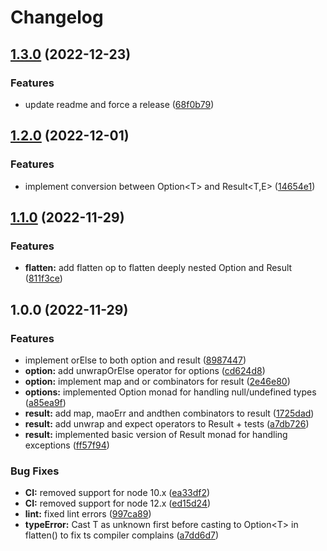 # Changelog

## [1.3.0](https://github.com/gum-tech/flow-ts/compare/v1.2.0...v1.3.0) (2022-12-23)


### Features

* update readme and force a release ([68f0b79](https://github.com/gum-tech/flow-ts/commit/68f0b7989628546b7f33f3eee8942886c1413dcf))

## [1.2.0](https://github.com/gum-tech/flow-ts/compare/v1.1.0...v1.2.0) (2022-12-01)


### Features

* implement conversion between Option&lt;T&gt; and Result<T,E> ([14654e1](https://github.com/gum-tech/flow-ts/commit/14654e16a494120f930abf8f14cf4fc998cc1f41))

## [1.1.0](https://github.com/gum-tech/flow-ts/compare/v1.0.0...v1.1.0) (2022-11-29)


### Features

* **flatten:** add flatten op to flatten deeply nested Option and Result ([811f3ce](https://github.com/gum-tech/flow-ts/commit/811f3ce8c4267f9716d9375413aee08d459f6d9d))

## 1.0.0 (2022-11-29)


### Features

* implement orElse to both option and result ([8987447](https://github.com/gum-tech/flow-ts/commit/8987447b3e38ad0b0e68785634ded2e95708305d))
* **option:** add unwrapOrElse operator for options ([cd624d8](https://github.com/gum-tech/flow-ts/commit/cd624d81240ecbc0bf2eee52db6f464cb9674ad1))
* **option:** implement map and or combinators for result ([2e46e80](https://github.com/gum-tech/flow-ts/commit/2e46e805abcbb2fd64aee7f6702f00ee3279dc78))
* **options:** implemented Option monad for handling null/undefined types ([a85ea9f](https://github.com/gum-tech/flow-ts/commit/a85ea9fd0bf2ec0caf66ca3fd10830b81f6f0160))
* **result:** add map, maoErr and andthen combinators to result ([1725dad](https://github.com/gum-tech/flow-ts/commit/1725dad8e5789ddcf4198c6fca927b08d01a00b7))
* **result:** add unwrap and expect  operators to Result + tests ([a7db726](https://github.com/gum-tech/flow-ts/commit/a7db72601f5284c65c8bc2e9998e002b46e2055a))
* **result:** implemented basic version of Result monad for handling exceptions ([ff57f94](https://github.com/gum-tech/flow-ts/commit/ff57f9499915c52f919e490678a2138e10e86e07))


### Bug Fixes

* **CI:** removed support for node 10.x ([ea33df2](https://github.com/gum-tech/flow-ts/commit/ea33df2765215abe97beb6057ed5bc85f9f1489b))
* **CI:** removed support for node 12.x ([ed15d24](https://github.com/gum-tech/flow-ts/commit/ed15d249ef74abedb765109be7d85d043a8f78e4))
* **lint:** fixed lint errors ([997ca89](https://github.com/gum-tech/flow-ts/commit/997ca8928e1fbaf39f86af47aa882fb9b877cf8e))
* **typeError:** Cast T as unknown first before casting to Option&lt;T&gt; in flatten() to fix ts compiler complains ([a7dd6d7](https://github.com/gum-tech/flow-ts/commit/a7dd6d7df52fd29454bdce5638da6b0c4c7bd8fe))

= = = = = = =

Task item: Every line in the data above that includes the word "combinators" should be copied.

Answer section:
* **option:** implement map and or combinators for result ([2e46e80](https://github.com/gum-tech/flow-ts/commit/2e46e805abcbb2fd64aee7f6702f00ee3279dc78))
* **result:** add map, maoErr and andthen combinators to result ([1725dad](https://github.com/gum-tech/flow-ts/commit/1725dad8e5789ddcf4198c6fca927b08d01a00b7))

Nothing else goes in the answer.